### DATASET RECORDS

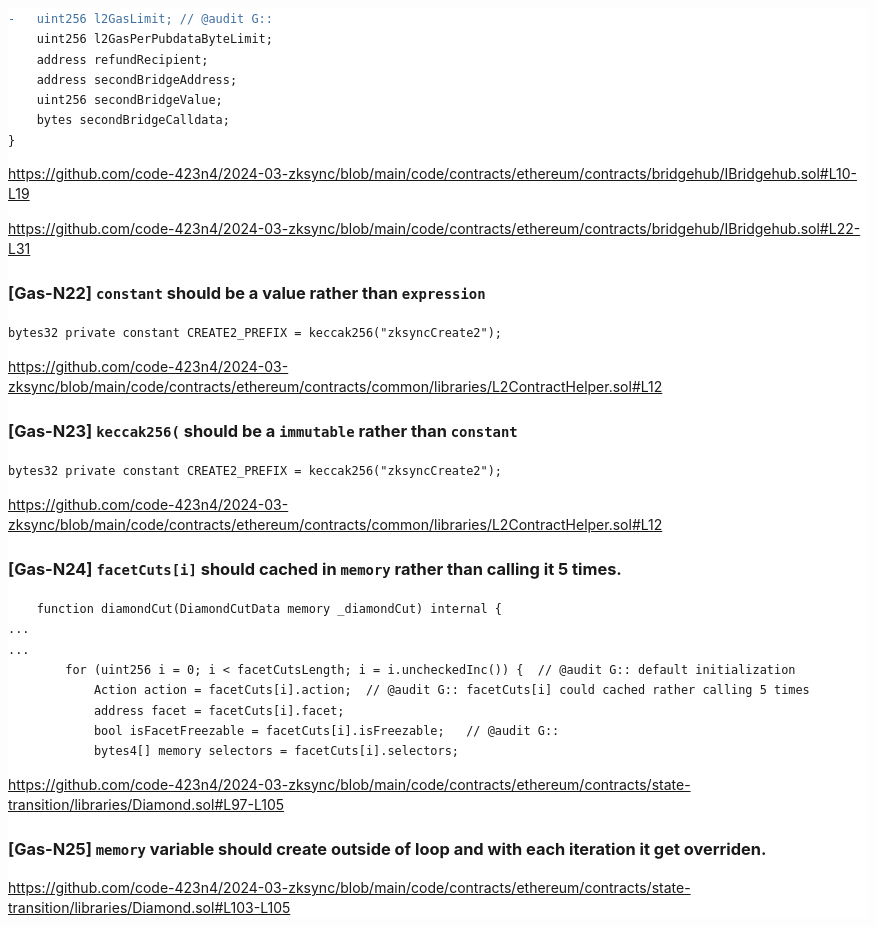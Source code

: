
 ```diff
-   uint256 l2GasLimit; // @audit G::
    uint256 l2GasPerPubdataByteLimit;
    address refundRecipient;
    address secondBridgeAddress;
    uint256 secondBridgeValue;
    bytes secondBridgeCalldata;
}
```

https://github.com/code-423n4/2024-03-zksync/blob/main/code/contracts/ethereum/contracts/bridgehub/IBridgehub.sol#L10-L19

https://github.com/code-423n4/2024-03-zksync/blob/main/code/contracts/ethereum/contracts/bridgehub/IBridgehub.sol#L22-L31

### [Gas-N22] `constant` should be a value rather than `expression`
```
bytes32 private constant CREATE2_PREFIX = keccak256("zksyncCreate2"); 
```
https://github.com/code-423n4/2024-03-zksync/blob/main/code/contracts/ethereum/contracts/common/libraries/L2ContractHelper.sol#L12


### [Gas-N23] `keccak256(` should be a `immutable` rather than `constant`
```
bytes32 private constant CREATE2_PREFIX = keccak256("zksyncCreate2"); 
```
https://github.com/code-423n4/2024-03-zksync/blob/main/code/contracts/ethereum/contracts/common/libraries/L2ContractHelper.sol#L12

### [Gas-N24] `facetCuts[i]` should cached in `memory` rather than calling it 5 times.
```diff
    function diamondCut(DiamondCutData memory _diamondCut) internal {
...
...
        for (uint256 i = 0; i < facetCutsLength; i = i.uncheckedInc()) {  // @audit G:: default initialization
            Action action = facetCuts[i].action;  // @audit G:: facetCuts[i] could cached rather calling 5 times
            address facet = facetCuts[i].facet;
            bool isFacetFreezable = facetCuts[i].isFreezable;   // @audit G:: 
            bytes4[] memory selectors = facetCuts[i].selectors;

```
https://github.com/code-423n4/2024-03-zksync/blob/main/code/contracts/ethereum/contracts/state-transition/libraries/Diamond.sol#L97-L105

### [Gas-N25] `memory` variable should create outside of loop and with each iteration it get overriden.
```
```
https://github.com/code-423n4/2024-03-zksync/blob/main/code/contracts/ethereum/contracts/state-transition/libraries/Diamond.sol#L103-L105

### WORK INSTRUCTIONS
Pull every line containing the word "times" out of the material.

### ANSWER TO THE PROBLEM
### [Gas-N24] `facetCuts[i]` should cached in `memory` rather than calling it 5 times.
            Action action = facetCuts[i].action;  // @audit G:: facetCuts[i] could cached rather calling 5 times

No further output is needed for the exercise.